楽天グループは、全社的に利用するデータウェアハウスにGoogleの「BigQuery」を採用した。同社がデータ分析システムのクラウド移行を決意した課題と、「Google Cloud Platform」を採用した理由は。
楽天グループは2022年4月19日、全社でデータ分析に利用するデータウェアハウス(DWH)「楽天スーパーDB」の稼働環境に「BigQuery」を採用したと発表した。BigQueryはGoogleのクラウドサービス群「Google Cloud Platform」(GCP)におけるDWHサービス。同社はデータの移行作業を既に開始しており、完了は2022年第4四半期(10月〜12月)の見込み。

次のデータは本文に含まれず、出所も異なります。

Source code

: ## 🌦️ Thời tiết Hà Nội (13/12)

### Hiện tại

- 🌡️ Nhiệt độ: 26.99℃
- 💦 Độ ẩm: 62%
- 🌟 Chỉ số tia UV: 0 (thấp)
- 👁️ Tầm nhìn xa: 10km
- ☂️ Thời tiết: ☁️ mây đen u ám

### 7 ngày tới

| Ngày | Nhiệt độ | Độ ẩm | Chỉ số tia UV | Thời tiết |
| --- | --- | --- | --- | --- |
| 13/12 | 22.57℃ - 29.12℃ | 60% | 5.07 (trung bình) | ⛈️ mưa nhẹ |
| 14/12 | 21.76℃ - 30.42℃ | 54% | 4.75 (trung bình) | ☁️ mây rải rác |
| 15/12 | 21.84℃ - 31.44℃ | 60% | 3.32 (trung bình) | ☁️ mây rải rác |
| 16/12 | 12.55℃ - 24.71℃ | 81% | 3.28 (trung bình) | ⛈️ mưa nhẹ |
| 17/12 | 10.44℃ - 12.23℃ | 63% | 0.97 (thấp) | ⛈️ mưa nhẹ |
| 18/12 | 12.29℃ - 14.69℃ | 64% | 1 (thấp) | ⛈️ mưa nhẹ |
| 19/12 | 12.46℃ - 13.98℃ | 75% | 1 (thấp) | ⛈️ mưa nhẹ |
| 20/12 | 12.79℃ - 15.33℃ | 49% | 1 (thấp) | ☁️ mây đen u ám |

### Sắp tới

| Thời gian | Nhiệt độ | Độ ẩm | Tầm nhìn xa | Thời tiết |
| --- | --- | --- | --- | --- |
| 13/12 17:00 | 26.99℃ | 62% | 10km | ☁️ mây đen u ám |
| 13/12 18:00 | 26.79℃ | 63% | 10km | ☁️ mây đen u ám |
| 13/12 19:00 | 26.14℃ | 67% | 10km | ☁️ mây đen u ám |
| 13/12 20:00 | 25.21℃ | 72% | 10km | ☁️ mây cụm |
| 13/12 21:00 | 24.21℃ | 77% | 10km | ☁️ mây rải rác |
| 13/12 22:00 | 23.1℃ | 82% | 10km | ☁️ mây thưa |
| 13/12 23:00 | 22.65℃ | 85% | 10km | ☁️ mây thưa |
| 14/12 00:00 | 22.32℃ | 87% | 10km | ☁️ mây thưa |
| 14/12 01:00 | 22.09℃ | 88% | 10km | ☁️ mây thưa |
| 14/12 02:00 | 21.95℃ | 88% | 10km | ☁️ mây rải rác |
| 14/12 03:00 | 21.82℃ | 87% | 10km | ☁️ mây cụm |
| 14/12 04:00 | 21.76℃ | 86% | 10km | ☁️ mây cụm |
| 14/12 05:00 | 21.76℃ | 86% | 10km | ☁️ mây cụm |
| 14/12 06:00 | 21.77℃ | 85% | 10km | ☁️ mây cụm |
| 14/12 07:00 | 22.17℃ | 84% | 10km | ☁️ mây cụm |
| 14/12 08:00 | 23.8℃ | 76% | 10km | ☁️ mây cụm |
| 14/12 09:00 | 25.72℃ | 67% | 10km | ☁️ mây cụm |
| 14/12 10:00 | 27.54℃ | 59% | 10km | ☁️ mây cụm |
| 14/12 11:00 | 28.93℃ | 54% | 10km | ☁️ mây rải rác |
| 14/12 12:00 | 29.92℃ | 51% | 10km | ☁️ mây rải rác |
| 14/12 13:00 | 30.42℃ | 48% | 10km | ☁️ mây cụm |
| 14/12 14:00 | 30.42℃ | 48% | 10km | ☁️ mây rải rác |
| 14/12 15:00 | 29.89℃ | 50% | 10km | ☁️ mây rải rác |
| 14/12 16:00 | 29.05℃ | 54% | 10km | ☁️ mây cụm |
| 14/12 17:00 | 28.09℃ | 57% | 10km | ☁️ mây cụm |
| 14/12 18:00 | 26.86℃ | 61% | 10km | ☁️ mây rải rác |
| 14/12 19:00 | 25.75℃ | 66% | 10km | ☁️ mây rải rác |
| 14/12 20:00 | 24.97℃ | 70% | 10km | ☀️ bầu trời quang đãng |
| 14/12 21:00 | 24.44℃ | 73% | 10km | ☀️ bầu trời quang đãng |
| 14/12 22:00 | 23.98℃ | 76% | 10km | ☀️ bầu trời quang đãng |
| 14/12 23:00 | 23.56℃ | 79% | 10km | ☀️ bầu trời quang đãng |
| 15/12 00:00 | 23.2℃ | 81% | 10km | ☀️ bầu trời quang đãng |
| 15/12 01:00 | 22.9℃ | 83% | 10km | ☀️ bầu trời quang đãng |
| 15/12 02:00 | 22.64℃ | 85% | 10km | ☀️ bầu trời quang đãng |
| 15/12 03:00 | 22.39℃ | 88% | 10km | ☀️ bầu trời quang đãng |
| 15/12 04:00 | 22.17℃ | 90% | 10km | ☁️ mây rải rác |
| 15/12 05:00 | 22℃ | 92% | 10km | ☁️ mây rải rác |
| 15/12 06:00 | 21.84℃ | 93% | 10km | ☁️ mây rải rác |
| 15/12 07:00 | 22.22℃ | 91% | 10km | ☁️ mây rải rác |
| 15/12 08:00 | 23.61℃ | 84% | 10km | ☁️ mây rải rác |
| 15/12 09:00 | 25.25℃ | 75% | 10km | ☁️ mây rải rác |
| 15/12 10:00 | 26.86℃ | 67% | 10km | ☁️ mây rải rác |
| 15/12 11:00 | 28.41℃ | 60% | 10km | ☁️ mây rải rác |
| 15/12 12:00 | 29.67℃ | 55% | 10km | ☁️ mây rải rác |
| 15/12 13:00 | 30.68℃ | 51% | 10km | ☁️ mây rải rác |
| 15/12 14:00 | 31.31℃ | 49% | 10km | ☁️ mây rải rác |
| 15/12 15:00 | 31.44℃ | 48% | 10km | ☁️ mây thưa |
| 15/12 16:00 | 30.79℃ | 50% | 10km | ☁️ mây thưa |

楽天スーパーDBの構築当初は、オンプレミスインフラでTeradataのDWH製品を運用していた。楽天グループ執行役員Cloud Platform Supervisory Departmentディレクターのロヒット・デワン氏によると、楽天スーパーDBはシステムの遅延が顕著になっており、ハードウェアの老朽化が課題に挙がっていた。そこで新たなDWHとして楽天グループが選択したのがGoogle CloudのBigQueryだった。
デワン氏はBigQueryを採用した理由について、「さまざまなクエリを高速に処理できる」という技術面に加え、「エンジニアの技術トレーニングのしやすさ」や「Googleのサポート体制」などを挙げる。
楽天グループはすでに一部の社内ユーザーの間で新システムの利用を開始している。デワン氏によると、データの処理速度は従来のシステムと比較して約3倍向上しており、TCO(総保有コスト)は想定より10%低く抑えられているという。
楽天グループはGCPで楽天スーパーDBのクラウド化を進める一方で、オンプレミスの楽天スーパーDBの利用も継続する。データ分析基盤にクラウドインフラとオンプレミスインフラを共存させ、社内ユーザーの用途に合わせて最適な方を利用できるようにする狙いがある。ハイブリッドクラウド構成にすることで「システムの可用性向上も期待できる」とデワン氏は語る。
記事公開当初、タイトルとリード、本文で「Big Query」と記載していましたが、正しくは「BigQuery」です。おわびして訂正します。本文は修正済みです。